Reviewed by Mohammed Ademo (@OPride)

Addis Abeba, August 12/2020 – In the Ethiopian popular imagination, emperors and rulers are glorified, lionized and monumentalized while the stories and histories of those who resisted their oft-brutal rules are silenced.

The oral archives of many of Ethiopia’s peoples are replete with rich stories of resistance and resilience that have much to teach us about the country’s complex history and its peoples struggles to preserve their ways of life.

One such story is about the life, legend, and legacy of Waqo Gutu Usu, which is ubiquitous in the oral Oromo chronicles.

General Waqo, who died in 2006, was the leader of the Bale Oromo movement which fiercely challenged three successive Ethiopian regimes: Haileselassie, the Derg, and the EPRDF.

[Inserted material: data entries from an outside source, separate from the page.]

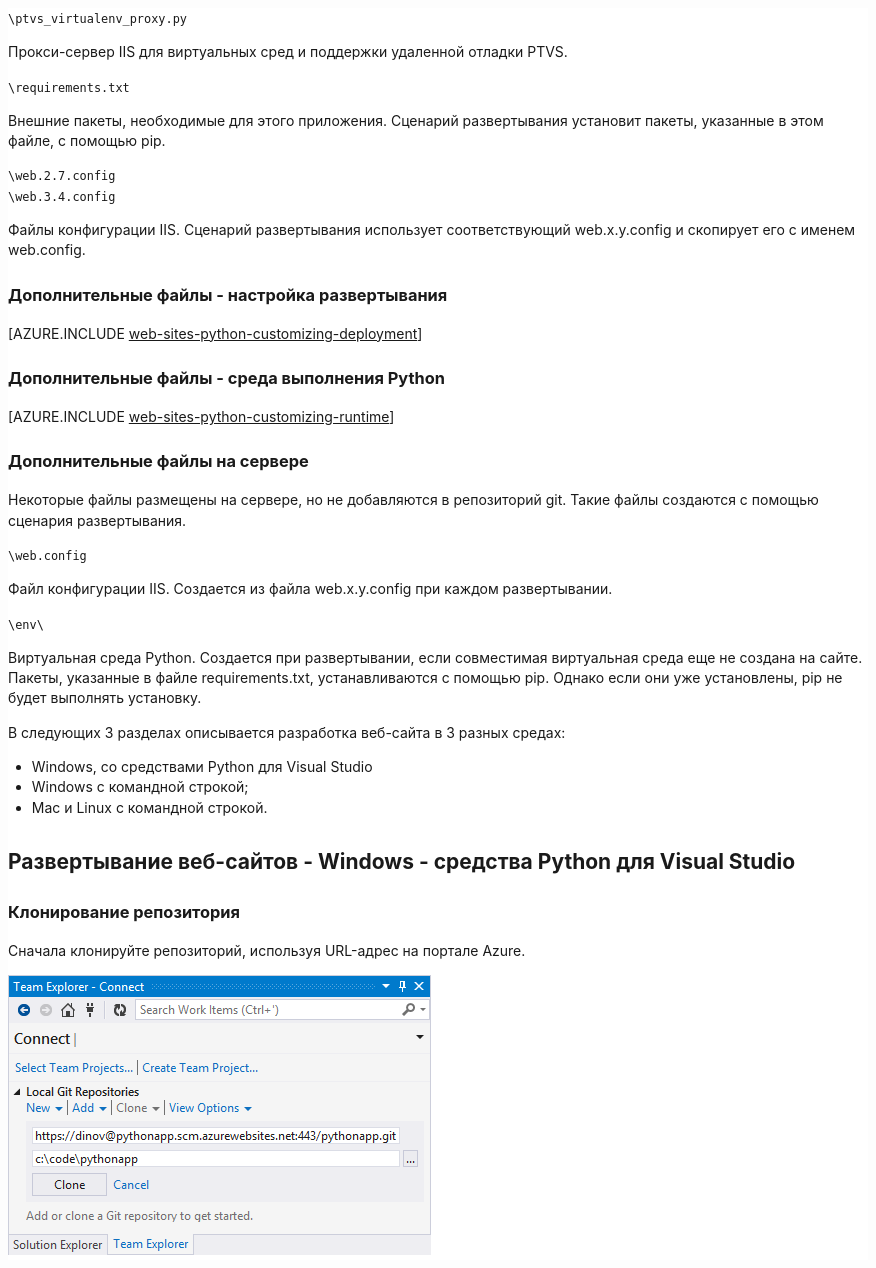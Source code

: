     \ptvs_virtualenv_proxy.py

Прокси-сервер IIS для виртуальных сред и поддержки удаленной отладки PTVS.

    \requirements.txt

Внешние пакеты, необходимые для этого приложения. Сценарий развертывания установит пакеты, указанные в этом файле, с помощью pip.
 
    \web.2.7.config
    \web.3.4.config

Файлы конфигурации IIS.  Сценарий развертывания использует соответствующий web.x.y.config и скопирует его с именем web.config.

### Дополнительные файлы - настройка развертывания

[AZURE.INCLUDE [web-sites-python-customizing-deployment](../includes/web-sites-python-customizing-deployment.md)]

### Дополнительные файлы - среда выполнения Python

[AZURE.INCLUDE [web-sites-python-customizing-runtime](../includes/web-sites-python-customizing-runtime.md)]

### Дополнительные файлы на сервере

Некоторые файлы размещены на сервере, но не добавляются в репозиторий git.  Такие файлы создаются с помощью сценария развертывания.

    \web.config

Файл конфигурации IIS.  Создается из файла web.x.y.config при каждом развертывании.

    \env\

Виртуальная среда Python.  Создается при развертывании, если совместимая виртуальная среда еще не создана на сайте.  Пакеты, указанные в файле requirements.txt, устанавливаются с помощью pip. Однако если они уже установлены, pip не будет выполнять установку.

В следующих 3 разделах описывается разработка веб-сайта в 3 разных средах:

- Windows, со средствами Python для Visual Studio
- Windows с командной строкой;
- Mac и Linux с командной строкой.


<h2><a name="website-development-windows-ptvs"></a>Развертывание веб-сайтов - Windows - средства Python для Visual Studio</h2>

### Клонирование репозитория

Сначала клонируйте репозиторий, используя URL-адрес на портале Azure.

![](./media/web-sites-python-create-deploy-bottle-app/ptvs-git-clone.png)

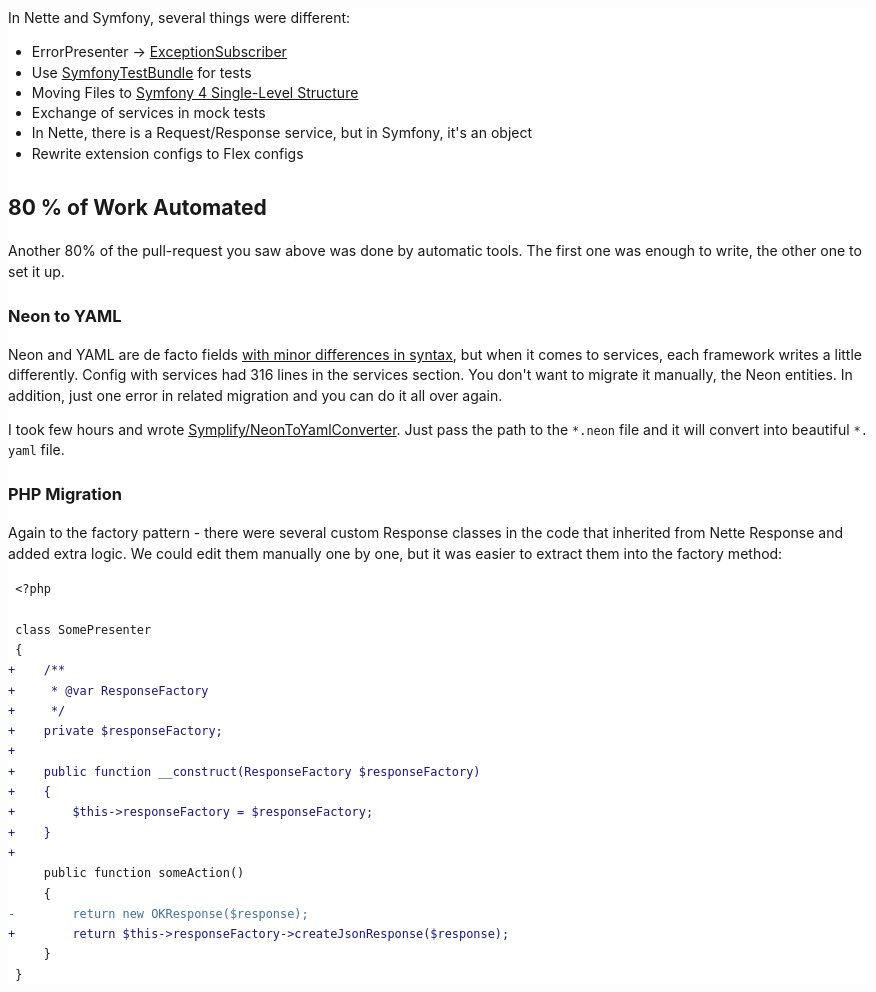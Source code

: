 In Nette and Symfony, several things were different:

- ErrorPresenter → [ExceptionSubscriber](https://symfony.com/doc/current/event_dispatcher.html%23creating-an-event-subscriber)
- Use [SymfonyTestBundle](https://symfony.com/doc/current/testing.html) for tests
- Moving Files to [Symfony 4 Single-Level Structure](http://fabien.potencier.org/symfony4-directory-structure.html)
- Exchange of services in mock tests
- In Nette, there is a Request/Response service, but in Symfony, it's an object
- Rewrite extension configs to Flex configs

## 80 % of Work Automated

Another 80% of the pull-request you saw above was done by automatic tools. The first one was enough to write, the other one to set it up.

### Neon to YAML

Neon and YAML are de facto fields [with minor differences in syntax](https://www.tomasvotruba.cz/blog/2018/03/12/neon-vs-yaml-and-how-to-migrate-between-them/), but when it comes to services, each framework writes a little differently. Config with services had 316 lines in the services section. You don't want to migrate it manually, the Neon entities. In addition, just one error in related migration and you can do it all over again.

I took few hours and wrote [Symplify/NeonToYamlConverter](https://github.com/Symplify/NeonToYamlConverter). Just pass the path to the `*.neon` file and it will convert into beautiful `*.yaml` file.

### PHP Migration

Again to the factory pattern - there were several custom Response classes in the code that inherited from Nette Response and added extra logic. We could edit them manually one by one, but it was easier to extract them into the factory method:


```diff
 <?php

 class SomePresenter
 {
+    /**
+     * @var ResponseFactory
+     */
+    private $responseFactory;
+
+    public function __construct(ResponseFactory $responseFactory)
+    {
+        $this->responseFactory = $responseFactory;
+    }   
+
     public function someAction()
     {
-        return new OKResponse($response);
+        return $this->responseFactory->createJsonResponse($response);
     }
 }
```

At their finest hour, in the extraordinary 1960s decade, the Bale freedom fighters skillfully eluded and weighed down Haileselassie’s well-armed, well-trained and well-equipped army—making the province virtually ungovernable. It was an unprecedented and remarkable feat in the annals of that period. The emperor was so fearsome, and his power so absolute, that his subjects prostrated themselves before him. Waqo and his compatriots defied this mythical norm in launching an organized armed rebellion against the monarchy’s oppressive feudal system.

Unfortunately, the history of the Bale people’s revolt (1963–1970) and its resolute protagonists remains largely undocumented. In his debut book, Oromo Witness (scheduled for release on August 15), Abdul Dire, himself a descendant of the earliest torchbearers, recounts an epic saga of courage, resistance, perseverance, and sacrifice as told to him by one of Waqo’s faithful disciples, Hangasu Waqo Lugo.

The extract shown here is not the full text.